Data for review:
####
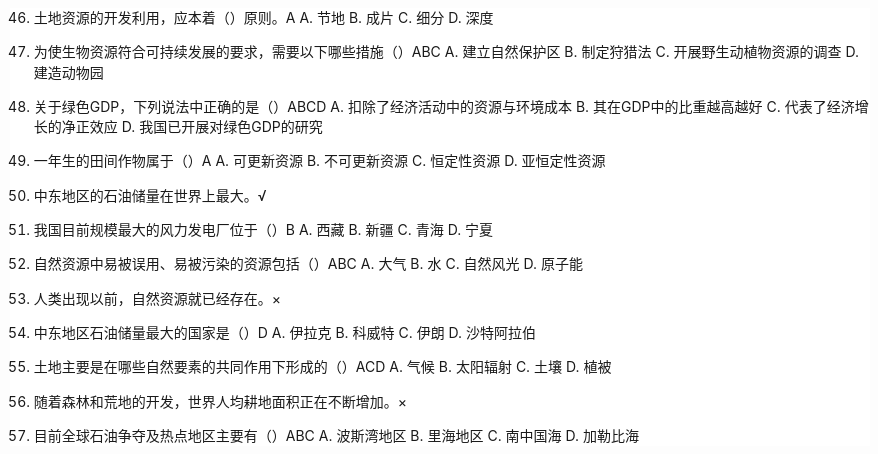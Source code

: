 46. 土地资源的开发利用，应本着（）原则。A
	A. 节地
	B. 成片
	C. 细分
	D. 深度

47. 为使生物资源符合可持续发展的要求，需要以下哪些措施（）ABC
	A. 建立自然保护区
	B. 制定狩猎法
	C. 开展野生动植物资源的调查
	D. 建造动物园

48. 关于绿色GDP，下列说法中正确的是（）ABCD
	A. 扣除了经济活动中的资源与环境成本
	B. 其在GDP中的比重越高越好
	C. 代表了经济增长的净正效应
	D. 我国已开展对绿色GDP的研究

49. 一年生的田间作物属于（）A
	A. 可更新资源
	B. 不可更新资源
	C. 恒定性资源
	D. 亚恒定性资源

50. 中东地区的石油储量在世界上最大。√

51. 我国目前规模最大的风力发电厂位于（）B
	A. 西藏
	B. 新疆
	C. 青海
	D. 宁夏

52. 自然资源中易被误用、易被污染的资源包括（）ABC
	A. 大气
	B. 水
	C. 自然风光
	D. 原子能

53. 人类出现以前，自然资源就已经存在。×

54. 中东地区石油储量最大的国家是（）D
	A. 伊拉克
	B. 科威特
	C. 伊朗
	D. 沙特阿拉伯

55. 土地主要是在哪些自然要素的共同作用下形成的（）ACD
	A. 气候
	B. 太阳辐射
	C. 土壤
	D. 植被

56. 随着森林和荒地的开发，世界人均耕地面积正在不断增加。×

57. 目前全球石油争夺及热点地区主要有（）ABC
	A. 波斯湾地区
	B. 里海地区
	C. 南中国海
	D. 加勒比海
####
Task statement:
Each line from the first line of the entries through the line containing "C. 代表了经济增长的净正效应" should be duplicated word for word, and nothing more; the pictures stay out.

Exercise result:
Source code

: 46. 土地资源的开发利用，应本着（）原则。A
	A. 节地
	B. 成片
	C. 细分
	D. 深度

47. 为使生物资源符合可持续发展的要求，需要以下哪些措施（）ABC
	A. 建立自然保护区
	B. 制定狩猎法
	C. 开展野生动植物资源的调查
	D. 建造动物园

48. 关于绿色GDP，下列说法中正确的是（）ABCD
	A. 扣除了经济活动中的资源与环境成本
	B. 其在GDP中的比重越高越好
	C. 代表了经济增长的净正效应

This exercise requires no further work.